By Sandy Plunkett
It is a sad indictment of Australian business complacency that in 2025 – when the world economy and geopolitics are being transformed by AI and data, biomedical and materials sciences, advanced manufacturing and defence technologies – we are still having to explain that innovation is the driver of every modern economy and the key to competitiveness, productivity and security.
But that’s how Tesla chair Robyn Denholm began her Op Ed in the nation’s business daily last week.

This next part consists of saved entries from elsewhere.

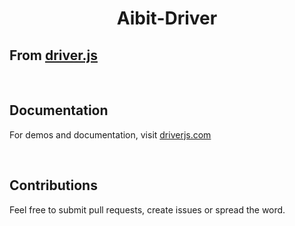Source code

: <h1 align="center">Aibit-Driver</h1>

## From [driver.js](https://github.com/kamranahmedse/driver.js) ##

<br />

## Documentation

For demos and documentation, visit [driverjs.com](https://driverjs.com)

<br />

## Contributions

Feel free to submit pull requests, create issues or spread the word.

Denholm is chairing the federal government’s first Strategic Examination of Australia’s R&D system in 20 years. She kicked off the review with a declaration that our plummeting innovation and R&D commercialisation output is a national emergency.
It is a national humiliation that a supposedly “clever country” reeling from crises in cost of living and energy and continuing its downward slide in global rankings of productivity and economic complexity, has repeatedly failed to heed the “innovate or die” mantra.
The R&D Review’s first discussion paper released last week is touted by federal minister for Industry and Science, Ed Husic. as a “no holds barred reconnaissance of our R&D landscape and areas for improvement.”
The paper presents a clear overview of the cultural and structural problems that make Australia “bottom of the class” in translating research into products, services and new businesses at any meaningful scale.
And like so many thoughtful papers dissecting the nation’s dismal R&D and commercialisation output over a generation, it lays out what we have long known.
It is all still very painful to read.
Australian investment in R&D has dropped to 1.66 per cent of GDP, less than two-thirds the OECD average and way short of the mooted 3 per cent goal the Labor government said it was aiming for when it first came to office.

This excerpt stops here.